Your Eyes In Stars
Young Jessie and Elisa are firm yet unlikely friends living in upstate New York in 1934. Jessie, the daughter of the region’s prison warden, chatty, tomboyish, the collector of wanted posters of famous criminals and tall-tales is the extreme opposite of her German friend Elisa, who emits elegance and assurance with her foreign culture and many languages. They both swoon over Slater Carr, the prison’s new inmate who can play the bugle and trumpet like no other and becomes Jessie’s father’s special undertaking and whose actions are the catalyst on which the story is woven in a very intriguing way.

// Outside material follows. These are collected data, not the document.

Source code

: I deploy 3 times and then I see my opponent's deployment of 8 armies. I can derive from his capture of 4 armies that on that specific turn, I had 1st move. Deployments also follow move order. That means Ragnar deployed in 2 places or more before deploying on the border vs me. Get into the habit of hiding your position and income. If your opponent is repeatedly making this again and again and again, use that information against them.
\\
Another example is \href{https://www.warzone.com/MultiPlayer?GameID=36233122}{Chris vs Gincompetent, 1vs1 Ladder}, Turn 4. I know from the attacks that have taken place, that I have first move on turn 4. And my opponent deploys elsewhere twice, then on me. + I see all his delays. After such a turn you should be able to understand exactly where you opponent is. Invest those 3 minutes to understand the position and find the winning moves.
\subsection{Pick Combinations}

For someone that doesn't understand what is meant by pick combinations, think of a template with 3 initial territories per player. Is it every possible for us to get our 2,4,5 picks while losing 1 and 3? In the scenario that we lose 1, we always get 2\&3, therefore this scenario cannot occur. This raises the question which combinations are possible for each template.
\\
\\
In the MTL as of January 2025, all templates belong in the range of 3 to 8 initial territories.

What is especially compelling is the way Kerr uses her secondary characters (Seth, Jessie’s brother, testing his relationship with their father, her mother’s coolness, a friend’s pacifism), and the way she fully observes and senses what Jessie and Elisa are thinking and misunderstanding as young adolescents – including the common and uncommon events that occur in their lives. In every respect she merges thoughts and actions to a satisfactory conclusion.
My only gripe was with the ending, which was abrupt and harried, a troubling departure from the effective tone and pace of the entire book. Its explanations about the Holocaust were weak, ineffective and shallow and could have been delivered with more clout from this award-winning author. Young adult.